● Work task: Whenever a line in the entries below contains "github", copy that line.

● Excerpted data:

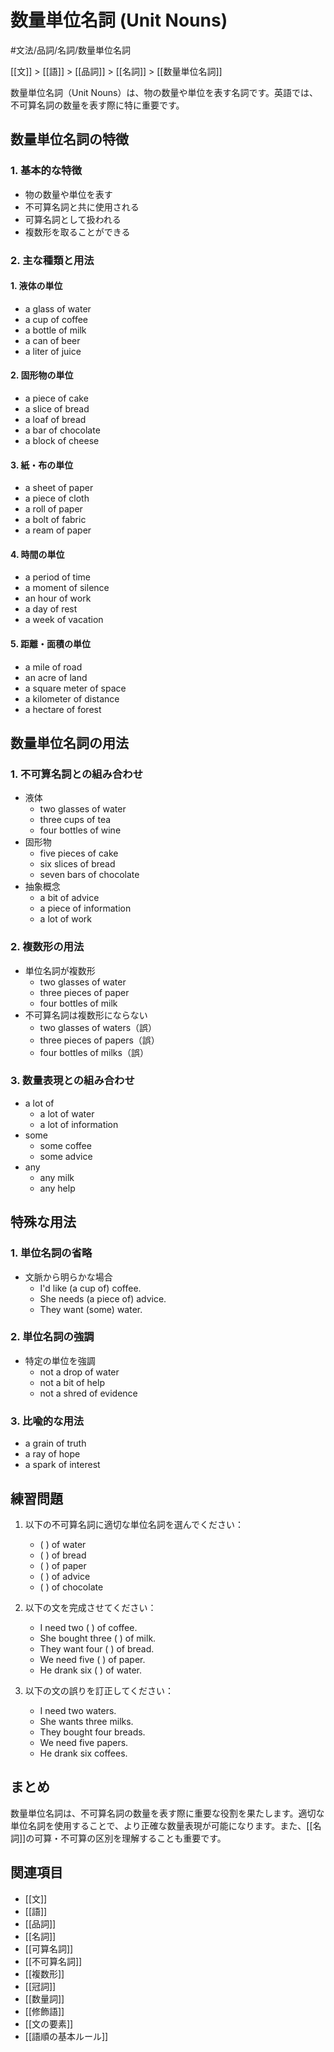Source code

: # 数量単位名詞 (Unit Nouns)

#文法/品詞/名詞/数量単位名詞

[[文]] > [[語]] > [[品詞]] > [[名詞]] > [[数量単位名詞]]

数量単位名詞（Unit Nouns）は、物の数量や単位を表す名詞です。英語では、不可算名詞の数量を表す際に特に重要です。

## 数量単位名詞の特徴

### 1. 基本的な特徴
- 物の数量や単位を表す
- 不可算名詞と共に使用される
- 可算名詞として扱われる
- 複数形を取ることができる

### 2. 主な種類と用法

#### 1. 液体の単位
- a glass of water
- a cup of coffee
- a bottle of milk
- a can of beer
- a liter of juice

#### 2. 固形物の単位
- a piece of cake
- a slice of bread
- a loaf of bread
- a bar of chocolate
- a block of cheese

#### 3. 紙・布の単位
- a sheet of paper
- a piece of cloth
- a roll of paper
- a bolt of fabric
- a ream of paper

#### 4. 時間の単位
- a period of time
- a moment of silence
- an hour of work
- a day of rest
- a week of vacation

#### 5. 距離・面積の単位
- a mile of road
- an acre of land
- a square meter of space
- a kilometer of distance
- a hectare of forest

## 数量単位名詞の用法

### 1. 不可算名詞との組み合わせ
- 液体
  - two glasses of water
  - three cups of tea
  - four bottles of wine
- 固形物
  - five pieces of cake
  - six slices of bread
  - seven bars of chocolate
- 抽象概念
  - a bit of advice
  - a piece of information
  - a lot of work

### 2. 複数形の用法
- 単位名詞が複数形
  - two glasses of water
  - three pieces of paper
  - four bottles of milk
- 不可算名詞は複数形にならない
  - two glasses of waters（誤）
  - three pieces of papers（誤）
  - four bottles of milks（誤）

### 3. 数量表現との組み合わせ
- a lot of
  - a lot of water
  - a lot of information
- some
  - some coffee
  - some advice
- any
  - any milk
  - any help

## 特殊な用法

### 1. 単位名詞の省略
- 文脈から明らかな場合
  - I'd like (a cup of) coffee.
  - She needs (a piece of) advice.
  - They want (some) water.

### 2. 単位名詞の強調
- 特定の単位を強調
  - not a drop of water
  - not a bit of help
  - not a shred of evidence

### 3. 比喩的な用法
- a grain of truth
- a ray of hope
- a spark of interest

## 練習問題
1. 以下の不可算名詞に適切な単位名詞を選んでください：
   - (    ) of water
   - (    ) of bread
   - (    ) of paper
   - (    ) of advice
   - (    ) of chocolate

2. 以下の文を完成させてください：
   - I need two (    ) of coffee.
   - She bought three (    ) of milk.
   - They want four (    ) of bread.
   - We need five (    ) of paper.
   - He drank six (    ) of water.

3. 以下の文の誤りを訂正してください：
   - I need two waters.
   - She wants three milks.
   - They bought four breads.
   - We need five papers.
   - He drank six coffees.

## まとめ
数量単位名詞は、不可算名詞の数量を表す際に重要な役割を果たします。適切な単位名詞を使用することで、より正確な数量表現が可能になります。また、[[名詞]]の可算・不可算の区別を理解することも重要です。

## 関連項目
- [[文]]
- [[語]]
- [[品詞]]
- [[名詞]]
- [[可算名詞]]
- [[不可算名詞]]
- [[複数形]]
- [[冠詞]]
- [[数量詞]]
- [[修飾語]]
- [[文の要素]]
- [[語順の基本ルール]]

---

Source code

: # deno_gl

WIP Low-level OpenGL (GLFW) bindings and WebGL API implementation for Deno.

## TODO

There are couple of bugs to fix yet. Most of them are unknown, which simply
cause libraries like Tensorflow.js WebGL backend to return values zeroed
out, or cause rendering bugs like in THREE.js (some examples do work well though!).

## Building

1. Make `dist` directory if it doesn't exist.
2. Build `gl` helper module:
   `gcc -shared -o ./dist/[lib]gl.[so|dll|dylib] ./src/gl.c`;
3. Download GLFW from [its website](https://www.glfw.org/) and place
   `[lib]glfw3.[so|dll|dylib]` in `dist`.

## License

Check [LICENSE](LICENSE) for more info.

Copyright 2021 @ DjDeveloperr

==

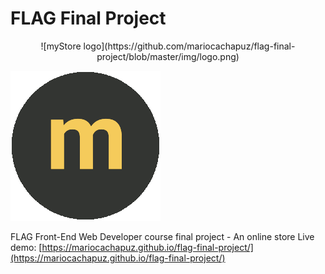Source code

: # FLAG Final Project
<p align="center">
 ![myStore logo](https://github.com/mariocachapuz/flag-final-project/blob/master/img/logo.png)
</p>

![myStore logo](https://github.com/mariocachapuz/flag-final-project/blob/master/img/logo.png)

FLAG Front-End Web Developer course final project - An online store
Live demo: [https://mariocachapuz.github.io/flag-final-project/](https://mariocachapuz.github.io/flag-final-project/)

● Reply:
 ![myStore logo](https://github.com/mariocachapuz/flag-final-project/blob/master/img/logo.png)
![myStore logo](https://github.com/mariocachapuz/flag-final-project/blob/master/img/logo.png)
Live demo: [https://mariocachapuz.github.io/flag-final-project/](https://mariocachapuz.github.io/flag-final-project/)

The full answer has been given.